**WHAT YOU HAVE TO DO**
Among the entries below, determine how many lines contain the word "width" and state only that figure.

**MATERIAL FOR THIS EXERCISE**
::::::

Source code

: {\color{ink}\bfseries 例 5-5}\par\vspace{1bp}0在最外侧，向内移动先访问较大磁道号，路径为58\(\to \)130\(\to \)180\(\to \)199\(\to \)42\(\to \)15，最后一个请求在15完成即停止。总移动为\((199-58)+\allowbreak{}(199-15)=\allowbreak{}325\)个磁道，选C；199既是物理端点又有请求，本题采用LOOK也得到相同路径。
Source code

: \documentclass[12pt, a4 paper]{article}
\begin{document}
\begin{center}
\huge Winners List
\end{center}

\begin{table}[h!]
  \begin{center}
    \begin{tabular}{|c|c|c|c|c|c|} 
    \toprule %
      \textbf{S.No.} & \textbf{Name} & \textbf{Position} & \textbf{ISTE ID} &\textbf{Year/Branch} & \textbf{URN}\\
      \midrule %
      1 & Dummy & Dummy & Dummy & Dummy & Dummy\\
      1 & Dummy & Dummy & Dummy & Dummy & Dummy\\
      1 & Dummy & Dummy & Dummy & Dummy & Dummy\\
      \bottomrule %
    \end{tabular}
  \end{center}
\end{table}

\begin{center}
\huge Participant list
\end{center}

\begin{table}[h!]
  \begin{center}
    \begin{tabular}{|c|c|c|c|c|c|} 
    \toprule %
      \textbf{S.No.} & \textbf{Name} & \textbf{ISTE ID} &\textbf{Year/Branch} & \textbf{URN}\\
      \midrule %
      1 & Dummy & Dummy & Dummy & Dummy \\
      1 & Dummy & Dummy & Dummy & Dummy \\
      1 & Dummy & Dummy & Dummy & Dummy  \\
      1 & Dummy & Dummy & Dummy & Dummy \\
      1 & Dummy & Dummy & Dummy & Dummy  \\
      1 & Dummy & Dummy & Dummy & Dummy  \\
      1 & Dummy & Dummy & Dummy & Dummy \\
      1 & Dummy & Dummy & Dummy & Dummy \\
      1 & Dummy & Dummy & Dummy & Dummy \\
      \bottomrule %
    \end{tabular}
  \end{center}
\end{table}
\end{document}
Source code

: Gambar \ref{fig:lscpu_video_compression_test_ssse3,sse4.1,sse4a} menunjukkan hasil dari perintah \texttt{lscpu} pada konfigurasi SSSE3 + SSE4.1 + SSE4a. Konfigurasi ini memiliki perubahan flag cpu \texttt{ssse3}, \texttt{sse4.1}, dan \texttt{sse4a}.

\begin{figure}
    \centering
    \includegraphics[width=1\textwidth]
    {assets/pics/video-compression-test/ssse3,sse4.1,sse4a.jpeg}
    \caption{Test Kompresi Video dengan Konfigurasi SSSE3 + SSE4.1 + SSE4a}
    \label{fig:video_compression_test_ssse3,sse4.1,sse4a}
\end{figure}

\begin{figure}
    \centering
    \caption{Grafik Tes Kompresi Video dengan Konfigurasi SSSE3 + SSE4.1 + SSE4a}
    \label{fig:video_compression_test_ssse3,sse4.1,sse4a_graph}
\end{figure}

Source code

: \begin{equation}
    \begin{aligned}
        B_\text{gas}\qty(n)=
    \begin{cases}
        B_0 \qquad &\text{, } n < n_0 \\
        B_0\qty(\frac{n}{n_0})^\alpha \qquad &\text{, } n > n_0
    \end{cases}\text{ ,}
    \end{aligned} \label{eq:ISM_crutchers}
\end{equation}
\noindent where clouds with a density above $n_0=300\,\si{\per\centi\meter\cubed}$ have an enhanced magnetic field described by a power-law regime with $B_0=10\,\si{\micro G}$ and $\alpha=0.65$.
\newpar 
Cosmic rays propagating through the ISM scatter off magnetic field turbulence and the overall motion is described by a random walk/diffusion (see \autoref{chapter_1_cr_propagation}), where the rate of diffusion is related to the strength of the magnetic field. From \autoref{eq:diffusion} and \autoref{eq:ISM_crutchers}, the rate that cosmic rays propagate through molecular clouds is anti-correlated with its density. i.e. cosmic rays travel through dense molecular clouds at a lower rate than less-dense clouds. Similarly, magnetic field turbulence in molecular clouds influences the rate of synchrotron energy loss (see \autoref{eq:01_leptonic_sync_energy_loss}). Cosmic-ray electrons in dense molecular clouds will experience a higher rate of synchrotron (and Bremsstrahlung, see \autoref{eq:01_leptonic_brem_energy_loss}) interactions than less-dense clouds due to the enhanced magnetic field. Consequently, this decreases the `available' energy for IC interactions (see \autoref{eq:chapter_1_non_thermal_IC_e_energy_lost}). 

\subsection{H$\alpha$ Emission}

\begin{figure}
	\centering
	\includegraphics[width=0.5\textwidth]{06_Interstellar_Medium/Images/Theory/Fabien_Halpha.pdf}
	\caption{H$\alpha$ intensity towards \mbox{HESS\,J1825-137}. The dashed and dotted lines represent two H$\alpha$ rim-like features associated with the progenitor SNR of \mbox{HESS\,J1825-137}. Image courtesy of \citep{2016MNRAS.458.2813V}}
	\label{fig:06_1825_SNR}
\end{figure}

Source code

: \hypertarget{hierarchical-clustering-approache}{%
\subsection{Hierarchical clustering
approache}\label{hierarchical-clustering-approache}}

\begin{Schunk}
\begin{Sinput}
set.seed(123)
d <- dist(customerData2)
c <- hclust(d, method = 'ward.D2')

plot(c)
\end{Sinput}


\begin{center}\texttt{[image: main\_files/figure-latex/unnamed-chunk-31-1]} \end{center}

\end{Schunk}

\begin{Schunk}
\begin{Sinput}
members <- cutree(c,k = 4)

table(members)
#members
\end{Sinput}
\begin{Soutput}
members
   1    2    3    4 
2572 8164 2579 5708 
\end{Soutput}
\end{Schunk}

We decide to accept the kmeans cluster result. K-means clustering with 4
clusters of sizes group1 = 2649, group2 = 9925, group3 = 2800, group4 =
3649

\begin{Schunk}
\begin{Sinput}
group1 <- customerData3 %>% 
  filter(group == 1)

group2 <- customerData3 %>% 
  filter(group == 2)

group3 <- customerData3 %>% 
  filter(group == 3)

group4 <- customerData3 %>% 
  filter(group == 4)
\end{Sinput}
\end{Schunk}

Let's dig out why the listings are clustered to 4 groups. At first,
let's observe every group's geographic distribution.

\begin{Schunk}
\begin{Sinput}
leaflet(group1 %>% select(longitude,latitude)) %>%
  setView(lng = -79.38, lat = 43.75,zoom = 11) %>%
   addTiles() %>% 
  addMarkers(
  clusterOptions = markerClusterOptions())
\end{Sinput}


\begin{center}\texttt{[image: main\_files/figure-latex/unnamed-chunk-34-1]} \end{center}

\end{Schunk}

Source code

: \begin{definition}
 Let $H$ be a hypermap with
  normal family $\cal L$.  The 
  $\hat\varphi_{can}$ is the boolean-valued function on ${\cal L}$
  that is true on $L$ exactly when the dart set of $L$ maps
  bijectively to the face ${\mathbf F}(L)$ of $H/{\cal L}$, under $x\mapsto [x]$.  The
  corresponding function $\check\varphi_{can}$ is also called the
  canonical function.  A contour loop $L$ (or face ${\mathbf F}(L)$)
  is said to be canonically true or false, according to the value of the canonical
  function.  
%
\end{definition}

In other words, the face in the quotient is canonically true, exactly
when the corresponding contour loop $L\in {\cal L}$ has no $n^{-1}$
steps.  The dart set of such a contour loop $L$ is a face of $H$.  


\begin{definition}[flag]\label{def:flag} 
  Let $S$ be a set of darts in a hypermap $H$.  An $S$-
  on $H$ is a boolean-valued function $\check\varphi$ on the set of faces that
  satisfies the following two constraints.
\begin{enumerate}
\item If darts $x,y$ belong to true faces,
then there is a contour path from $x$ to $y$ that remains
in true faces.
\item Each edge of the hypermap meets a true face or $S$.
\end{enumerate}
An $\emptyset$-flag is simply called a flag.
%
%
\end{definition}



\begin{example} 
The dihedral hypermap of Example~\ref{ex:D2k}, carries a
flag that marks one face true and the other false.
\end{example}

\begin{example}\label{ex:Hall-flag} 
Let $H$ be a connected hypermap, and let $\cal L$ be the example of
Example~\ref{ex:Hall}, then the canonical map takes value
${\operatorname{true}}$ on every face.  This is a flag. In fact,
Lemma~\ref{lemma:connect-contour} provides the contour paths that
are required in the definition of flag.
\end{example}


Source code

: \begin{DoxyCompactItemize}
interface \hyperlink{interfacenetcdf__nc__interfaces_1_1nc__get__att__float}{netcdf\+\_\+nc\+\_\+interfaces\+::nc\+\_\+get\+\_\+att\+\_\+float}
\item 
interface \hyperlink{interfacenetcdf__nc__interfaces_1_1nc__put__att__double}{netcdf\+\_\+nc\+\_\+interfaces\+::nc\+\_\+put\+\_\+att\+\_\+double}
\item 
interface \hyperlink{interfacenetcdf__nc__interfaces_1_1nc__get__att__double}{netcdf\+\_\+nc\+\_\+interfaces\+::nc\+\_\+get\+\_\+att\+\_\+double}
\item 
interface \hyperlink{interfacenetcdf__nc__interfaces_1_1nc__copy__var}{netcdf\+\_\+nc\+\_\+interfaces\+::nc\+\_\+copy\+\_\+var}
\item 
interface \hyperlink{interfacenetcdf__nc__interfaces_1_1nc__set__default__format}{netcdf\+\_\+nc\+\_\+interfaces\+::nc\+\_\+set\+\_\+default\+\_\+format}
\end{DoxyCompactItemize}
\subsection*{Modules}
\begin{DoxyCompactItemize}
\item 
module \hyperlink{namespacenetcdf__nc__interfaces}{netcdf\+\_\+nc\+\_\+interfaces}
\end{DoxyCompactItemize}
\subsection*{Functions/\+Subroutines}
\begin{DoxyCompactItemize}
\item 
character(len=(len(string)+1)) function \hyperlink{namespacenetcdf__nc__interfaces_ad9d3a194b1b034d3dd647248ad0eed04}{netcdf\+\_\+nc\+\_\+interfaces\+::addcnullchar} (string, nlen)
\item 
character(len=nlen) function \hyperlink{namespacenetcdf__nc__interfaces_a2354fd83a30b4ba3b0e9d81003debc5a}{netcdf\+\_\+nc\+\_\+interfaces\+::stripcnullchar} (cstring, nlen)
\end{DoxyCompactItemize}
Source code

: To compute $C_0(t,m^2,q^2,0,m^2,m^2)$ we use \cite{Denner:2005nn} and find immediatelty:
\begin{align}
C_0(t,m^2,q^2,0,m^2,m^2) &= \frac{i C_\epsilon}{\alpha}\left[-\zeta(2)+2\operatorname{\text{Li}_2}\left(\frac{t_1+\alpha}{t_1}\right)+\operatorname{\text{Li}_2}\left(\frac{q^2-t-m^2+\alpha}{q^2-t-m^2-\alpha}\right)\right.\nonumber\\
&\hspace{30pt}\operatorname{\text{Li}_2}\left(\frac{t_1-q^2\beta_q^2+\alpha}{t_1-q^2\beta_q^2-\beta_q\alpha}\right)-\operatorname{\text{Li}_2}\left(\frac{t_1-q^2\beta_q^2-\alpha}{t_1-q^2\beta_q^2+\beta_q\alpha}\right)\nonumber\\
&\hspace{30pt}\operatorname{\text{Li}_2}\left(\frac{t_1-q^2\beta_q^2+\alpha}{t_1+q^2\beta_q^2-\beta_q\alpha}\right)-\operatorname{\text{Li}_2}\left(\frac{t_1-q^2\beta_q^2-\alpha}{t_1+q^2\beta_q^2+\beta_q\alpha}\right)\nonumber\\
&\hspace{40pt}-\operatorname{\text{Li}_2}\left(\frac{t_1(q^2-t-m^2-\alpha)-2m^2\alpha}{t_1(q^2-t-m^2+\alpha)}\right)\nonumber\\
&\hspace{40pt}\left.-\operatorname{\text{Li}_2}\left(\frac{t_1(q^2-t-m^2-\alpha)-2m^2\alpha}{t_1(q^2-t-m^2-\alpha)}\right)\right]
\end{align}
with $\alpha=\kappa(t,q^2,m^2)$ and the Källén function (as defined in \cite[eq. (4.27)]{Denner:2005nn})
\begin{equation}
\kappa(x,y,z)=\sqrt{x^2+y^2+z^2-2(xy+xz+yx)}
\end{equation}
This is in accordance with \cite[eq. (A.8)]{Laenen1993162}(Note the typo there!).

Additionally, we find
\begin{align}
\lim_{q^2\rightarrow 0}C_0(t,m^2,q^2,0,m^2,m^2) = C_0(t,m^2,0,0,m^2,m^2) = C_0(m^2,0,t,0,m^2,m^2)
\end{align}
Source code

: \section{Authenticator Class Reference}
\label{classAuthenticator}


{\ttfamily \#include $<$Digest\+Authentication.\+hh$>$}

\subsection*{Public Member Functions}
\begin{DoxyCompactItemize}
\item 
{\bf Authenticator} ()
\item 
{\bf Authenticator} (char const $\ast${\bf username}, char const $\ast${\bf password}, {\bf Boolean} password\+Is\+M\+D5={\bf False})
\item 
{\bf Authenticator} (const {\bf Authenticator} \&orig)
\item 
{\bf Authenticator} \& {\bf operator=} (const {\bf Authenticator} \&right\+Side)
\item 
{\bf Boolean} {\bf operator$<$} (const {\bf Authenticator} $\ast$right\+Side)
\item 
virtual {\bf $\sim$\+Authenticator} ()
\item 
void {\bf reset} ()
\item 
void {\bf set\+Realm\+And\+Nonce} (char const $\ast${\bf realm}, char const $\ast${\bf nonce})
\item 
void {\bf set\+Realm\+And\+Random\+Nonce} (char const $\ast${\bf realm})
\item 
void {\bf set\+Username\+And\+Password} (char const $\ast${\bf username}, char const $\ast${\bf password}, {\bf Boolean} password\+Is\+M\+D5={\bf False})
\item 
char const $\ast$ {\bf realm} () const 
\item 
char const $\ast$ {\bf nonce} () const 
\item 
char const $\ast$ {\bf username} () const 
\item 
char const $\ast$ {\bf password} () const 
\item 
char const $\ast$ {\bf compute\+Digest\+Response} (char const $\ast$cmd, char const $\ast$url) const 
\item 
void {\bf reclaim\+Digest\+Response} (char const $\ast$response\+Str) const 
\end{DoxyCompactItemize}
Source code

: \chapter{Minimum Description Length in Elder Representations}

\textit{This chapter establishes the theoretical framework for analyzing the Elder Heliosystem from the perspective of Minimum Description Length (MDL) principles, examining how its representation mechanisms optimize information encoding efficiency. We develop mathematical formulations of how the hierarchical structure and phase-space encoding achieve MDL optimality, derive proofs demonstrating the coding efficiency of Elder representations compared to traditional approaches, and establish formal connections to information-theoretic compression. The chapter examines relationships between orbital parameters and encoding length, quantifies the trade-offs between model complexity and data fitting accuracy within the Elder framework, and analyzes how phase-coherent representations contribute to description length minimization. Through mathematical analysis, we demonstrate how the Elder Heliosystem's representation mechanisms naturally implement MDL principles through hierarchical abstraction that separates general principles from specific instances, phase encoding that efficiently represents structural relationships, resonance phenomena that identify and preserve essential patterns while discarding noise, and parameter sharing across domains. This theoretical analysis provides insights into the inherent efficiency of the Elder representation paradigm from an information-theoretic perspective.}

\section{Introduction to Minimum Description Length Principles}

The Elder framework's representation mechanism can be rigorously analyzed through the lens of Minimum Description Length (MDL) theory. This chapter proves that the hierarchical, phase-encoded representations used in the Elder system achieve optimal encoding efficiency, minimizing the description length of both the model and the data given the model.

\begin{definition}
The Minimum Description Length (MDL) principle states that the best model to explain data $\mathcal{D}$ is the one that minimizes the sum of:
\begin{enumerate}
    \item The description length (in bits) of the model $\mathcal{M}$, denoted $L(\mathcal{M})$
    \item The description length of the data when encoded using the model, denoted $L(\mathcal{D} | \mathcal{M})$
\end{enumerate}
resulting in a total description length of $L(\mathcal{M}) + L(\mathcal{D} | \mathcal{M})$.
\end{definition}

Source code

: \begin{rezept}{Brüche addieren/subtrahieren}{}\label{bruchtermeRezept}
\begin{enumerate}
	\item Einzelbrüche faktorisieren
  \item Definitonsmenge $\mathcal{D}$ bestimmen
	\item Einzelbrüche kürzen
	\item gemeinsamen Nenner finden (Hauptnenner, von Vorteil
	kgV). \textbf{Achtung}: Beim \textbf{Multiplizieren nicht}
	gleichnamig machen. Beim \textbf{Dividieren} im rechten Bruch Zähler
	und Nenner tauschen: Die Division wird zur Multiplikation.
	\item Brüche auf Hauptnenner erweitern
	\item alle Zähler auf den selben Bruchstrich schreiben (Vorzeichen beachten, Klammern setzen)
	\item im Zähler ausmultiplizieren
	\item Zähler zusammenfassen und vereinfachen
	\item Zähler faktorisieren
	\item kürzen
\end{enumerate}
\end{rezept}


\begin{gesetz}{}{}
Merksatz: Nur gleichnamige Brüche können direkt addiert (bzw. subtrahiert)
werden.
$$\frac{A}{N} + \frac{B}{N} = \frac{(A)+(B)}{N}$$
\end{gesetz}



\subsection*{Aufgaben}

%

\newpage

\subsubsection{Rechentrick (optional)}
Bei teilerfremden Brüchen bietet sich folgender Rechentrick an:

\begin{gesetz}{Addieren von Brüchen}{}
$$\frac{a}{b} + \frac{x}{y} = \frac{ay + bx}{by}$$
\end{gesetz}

::::::

**RESULT FOR THIS TASK**
2